TASK TO COMPLETE: All of the data below must be reproduced word for word, but without its images.

[Rendered images with source text]
━━━━

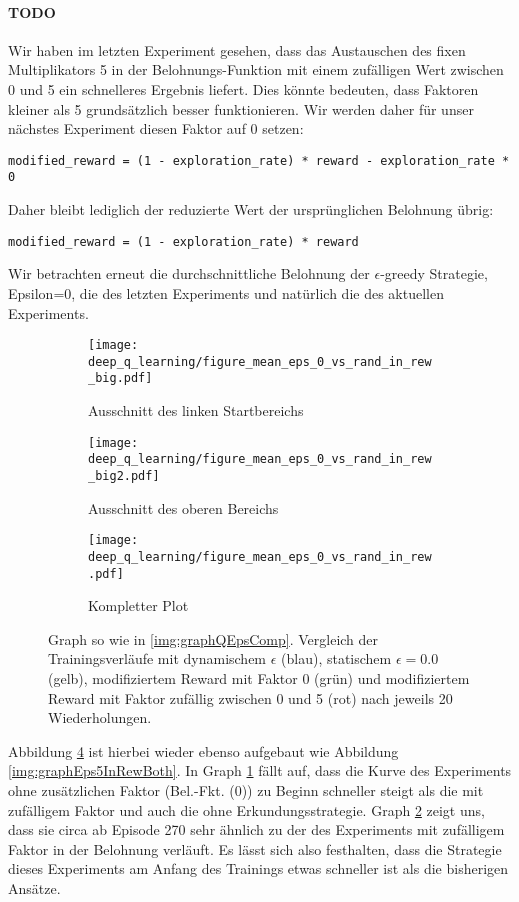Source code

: \paragraph{TODO}
Wir haben im letzten Experiment gesehen, dass das Austauschen des fixen Multiplikators 5 in der Belohnungs-Funktion mit einem zufälligen Wert zwischen 0 und 5 ein schnelleres Ergebnis liefert. Dies könnte bedeuten, dass Faktoren kleiner als 5 grundsätzlich besser funktionieren. Wir werden daher für unser nächstes Experiment diesen Faktor auf 0 setzen:
\begin{verbatim}
modified_reward = (1 - exploration_rate) * reward - exploration_rate * 0
\end{verbatim}
Daher bleibt lediglich der reduzierte Wert der ursprünglichen Belohnung übrig:
\begin{verbatim}
modified_reward = (1 - exploration_rate) * reward
\end{verbatim}
Wir betrachten erneut die durchschnittliche Belohnung der $ \epsilon $-greedy Strategie, Epsilon=0, die des letzten Experiments und natürlich die des aktuellen Experiments.
\begin{figure}[h!]
    \centering
    \begin{subfigure}[b]{0.49\textwidth}
        \texttt{[image: deep\_q\_learning/figure\_mean\_eps\_0\_vs\_rand\_in\_rew\_big.pdf]}
        \caption{Ausschnitt des linken Startbereichs}
        \label{img:graphEps0VsRandInRewBig}
    \end{subfigure}
    \begin{subfigure}[b]{0.49\textwidth}
        \texttt{[image: deep\_q\_learning/figure\_mean\_eps\_0\_vs\_rand\_in\_rew\_big2.pdf]}
        \caption{Ausschnitt des oberen Bereichs}
        \label{img:graphEps0VsRandInRewBig2}
    \end{subfigure}
    \begin{subfigure}[b]{0.7\textwidth}
        \texttt{[image: deep\_q\_learning/figure\_mean\_eps\_0\_vs\_rand\_in\_rew.pdf]}
        \caption{Kompletter Plot}
        \label{img:graphEps0VsRandInRew}
    \end{subfigure}
    \caption{Graph so wie in \ref{img:graphQEpsComp}. Vergleich der Trainingsverläufe mit dynamischem $ \epsilon $ (blau), statischem $ \epsilon = 0.0 $ (gelb), modifiziertem Reward mit Faktor 0 (grün) und modifiziertem Reward mit Faktor zufällig zwischen 0 und 5 (rot) nach jeweils 20 Wiederholungen.}
    \label{img:graphEps0VsRandInRewBoth}
\end{figure}
Abbildung \ref{img:graphEps0VsRandInRewBoth} ist hierbei wieder ebenso aufgebaut wie Abbildung \ref{img:graphEps5InRewBoth}. In Graph \ref{img:graphEps0VsRandInRewBig} fällt auf, dass die Kurve des Experiments ohne zusätzlichen Faktor (Bel.-Fkt. (0)) zu Beginn schneller steigt als die mit zufälligem Faktor und auch die ohne Erkundungsstrategie. Graph \ref{img:graphEps0VsRandInRewBig2} zeigt uns, dass sie circa ab Episode 270 sehr ähnlich zu der des Experiments mit zufälligem Faktor in der Belohnung verläuft. Es lässt sich also festhalten, dass die Strategie dieses Experiments am Anfang des Trainings etwas schneller ist als die bisherigen Ansätze.

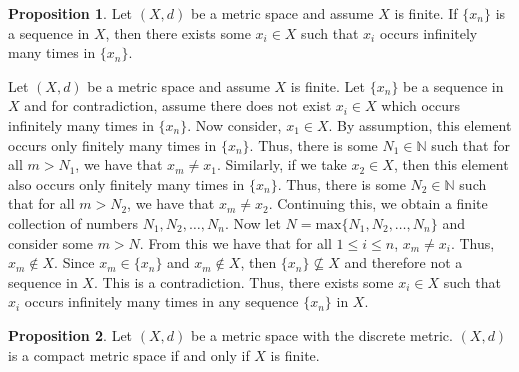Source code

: \documentclass{article}
\makeatletter
\theoremstyle{definition}
\newtheorem{prop}{Proposition}[section]
\theoremstyle{remark}
\let\oldproofname=\proofname
\renewcommand{\proofname}{\bf{\textit{\oldproofname}}}
\theoremstyle{definition}
\renewenvironment{proof}[1][\proofname]{\par
  \pushQED{\qed}%
  \normalfont \topsep6\p@\@plus6\p@\relax
  \list{}{\leftmargin=0mm
          \rightmargin=0mm
          \settowidth{\itemindent}{\itshape#1}%
          \labelwidth=\itemindent
          \parsep=0pt \listparindent=0mm%
  }
  \item[\hskip\labelsep
        \itshape
    #1\@addpunct{.}]\ignorespaces
}{%
  \popQED\endlist\@endpefalse
}
\makeatother
\begin{document}
\begin{prop}\label{prop:2.5}
    Let $(X,d)$ be a metric space and assume $X$ is finite. If $\{x_n\}$ is a sequence in $X$, then there exists some $x_i\in X$ such that $x_i$ occurs infinitely many times in $\{x_n\}$.
\end{prop}

\begin{proof}
    Let $(X,d)$ be a metric space and assume $X$ is finite. Let $\{x_n\}$ be a sequence in $X$ and for contradiction, assume there does not exist $x_i\in X$ which occurs infinitely many times in $\{x_n\}$. Now consider, $x_1\in X$. By assumption, this element occurs only finitely many times in $\{x_n\}$. Thus, there is some $N_1\in\mathbb{N}$ such that for all $m>N_1$, we have that $x_m\neq x_1$. Similarly, if we take $x_2\in X$, then this element also occurs only finitely many times in $\{x_n\}$. Thus, there is some $N_2\in\mathbb{N}$ such that for all $m>N_2$, we have that $x_m\neq x_2$. Continuing this, we obtain a finite collection of numbers $N_1,N_2,\dots,N_n$. Now let $N=\text{max}\{N_1,N_2,\dots,N_n\}$ and consider some $m>N$. From this we have that for all $1\leq i\leq n$, $x_m\neq x_i$. Thus, $x_m\notin X$. Since $x_m\in\{x_n\}$ and $x_m\notin X$, then $\{x_n\}\not\subseteq X$ and therefore not a sequence in $X$. This is a contradiction. Thus, there exists some $x_i\in X$ such that $x_i$ occurs infinitely many times in any sequence $\{x_n\}$ in $X$.
\end{proof}

\newpage

\begin{prop}\label{prop:2.6}
    Let $(X,d)$ be a metric space with the discrete metric. $(X,d)$ is a compact metric space if and only if $X$ is finite. 
\end{prop}
\end{document}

━━━━

THE COMPLETED TASK:
Source code

: \paragraph{TODO}
Wir haben im letzten Experiment gesehen, dass das Austauschen des fixen Multiplikators 5 in der Belohnungs-Funktion mit einem zufälligen Wert zwischen 0 und 5 ein schnelleres Ergebnis liefert. Dies könnte bedeuten, dass Faktoren kleiner als 5 grundsätzlich besser funktionieren. Wir werden daher für unser nächstes Experiment diesen Faktor auf 0 setzen:
\begin{verbatim}
modified_reward = (1 - exploration_rate) * reward - exploration_rate * 0
\end{verbatim}
Daher bleibt lediglich der reduzierte Wert der ursprünglichen Belohnung übrig:
\begin{verbatim}
modified_reward = (1 - exploration_rate) * reward
\end{verbatim}
Wir betrachten erneut die durchschnittliche Belohnung der $ \epsilon $-greedy Strategie, Epsilon=0, die des letzten Experiments und natürlich die des aktuellen Experiments.
\begin{figure}[h!]
    \centering
    \begin{subfigure}[b]{0.49\textwidth}
        \texttt{[image: deep\_q\_learning/figure\_mean\_eps\_0\_vs\_rand\_in\_rew\_big.pdf]}
        \caption{Ausschnitt des linken Startbereichs}
        \label{img:graphEps0VsRandInRewBig}
    \end{subfigure}
    \begin{subfigure}[b]{0.49\textwidth}
        \texttt{[image: deep\_q\_learning/figure\_mean\_eps\_0\_vs\_rand\_in\_rew\_big2.pdf]}
        \caption{Ausschnitt des oberen Bereichs}
        \label{img:graphEps0VsRandInRewBig2}
    \end{subfigure}
    \begin{subfigure}[b]{0.7\textwidth}
        \texttt{[image: deep\_q\_learning/figure\_mean\_eps\_0\_vs\_rand\_in\_rew.pdf]}
        \caption{Kompletter Plot}
        \label{img:graphEps0VsRandInRew}
    \end{subfigure}
    \caption{Graph so wie in \ref{img:graphQEpsComp}. Vergleich der Trainingsverläufe mit dynamischem $ \epsilon $ (blau), statischem $ \epsilon = 0.0 $ (gelb), modifiziertem Reward mit Faktor 0 (grün) und modifiziertem Reward mit Faktor zufällig zwischen 0 und 5 (rot) nach jeweils 20 Wiederholungen.}
    \label{img:graphEps0VsRandInRewBoth}
\end{figure}
Abbildung \ref{img:graphEps0VsRandInRewBoth} ist hierbei wieder ebenso aufgebaut wie Abbildung \ref{img:graphEps5InRewBoth}. In Graph \ref{img:graphEps0VsRandInRewBig} fällt auf, dass die Kurve des Experiments ohne zusätzlichen Faktor (Bel.-Fkt. (0)) zu Beginn schneller steigt als die mit zufälligem Faktor und auch die ohne Erkundungsstrategie. Graph \ref{img:graphEps0VsRandInRewBig2} zeigt uns, dass sie circa ab Episode 270 sehr ähnlich zu der des Experiments mit zufälligem Faktor in der Belohnung verläuft. Es lässt sich also festhalten, dass die Strategie dieses Experiments am Anfang des Trainings etwas schneller ist als die bisherigen Ansätze.

Source code

: \documentclass{article}
\makeatletter
\theoremstyle{definition}
\newtheorem{prop}{Proposition}[section]
\theoremstyle{remark}
\let\oldproofname=\proofname
\renewcommand{\proofname}{\bf{\textit{\oldproofname}}}
\theoremstyle{definition}
\renewenvironment{proof}[1][\proofname]{\par
  \pushQED{\qed}%
  \normalfont \topsep6\p@\@plus6\p@\relax
  \list{}{\leftmargin=0mm
          \rightmargin=0mm
          \settowidth{\itemindent}{\itshape#1}%
          \labelwidth=\itemindent
          \parsep=0pt \listparindent=0mm%
  }
  \item[\hskip\labelsep
        \itshape
    #1\@addpunct{.}]\ignorespaces
}{%
  \popQED\endlist\@endpefalse
}
\makeatother
\begin{document}
\begin{prop}\label{prop:2.5}
    Let $(X,d)$ be a metric space and assume $X$ is finite. If $\{x_n\}$ is a sequence in $X$, then there exists some $x_i\in X$ such that $x_i$ occurs infinitely many times in $\{x_n\}$.
\end{prop}

\begin{proof}
    Let $(X,d)$ be a metric space and assume $X$ is finite. Let $\{x_n\}$ be a sequence in $X$ and for contradiction, assume there does not exist $x_i\in X$ which occurs infinitely many times in $\{x_n\}$. Now consider, $x_1\in X$. By assumption, this element occurs only finitely many times in $\{x_n\}$. Thus, there is some $N_1\in\mathbb{N}$ such that for all $m>N_1$, we have that $x_m\neq x_1$. Similarly, if we take $x_2\in X$, then this element also occurs only finitely many times in $\{x_n\}$. Thus, there is some $N_2\in\mathbb{N}$ such that for all $m>N_2$, we have that $x_m\neq x_2$. Continuing this, we obtain a finite collection of numbers $N_1,N_2,\dots,N_n$. Now let $N=\text{max}\{N_1,N_2,\dots,N_n\}$ and consider some $m>N$. From this we have that for all $1\leq i\leq n$, $x_m\neq x_i$. Thus, $x_m\notin X$. Since $x_m\in\{x_n\}$ and $x_m\notin X$, then $\{x_n\}\not\subseteq X$ and therefore not a sequence in $X$. This is a contradiction. Thus, there exists some $x_i\in X$ such that $x_i$ occurs infinitely many times in any sequence $\{x_n\}$ in $X$.
\end{proof}

\newpage

\begin{prop}\label{prop:2.6}
    Let $(X,d)$ be a metric space with the discrete metric. $(X,d)$ is a compact metric space if and only if $X$ is finite. 
\end{prop}
\end{document}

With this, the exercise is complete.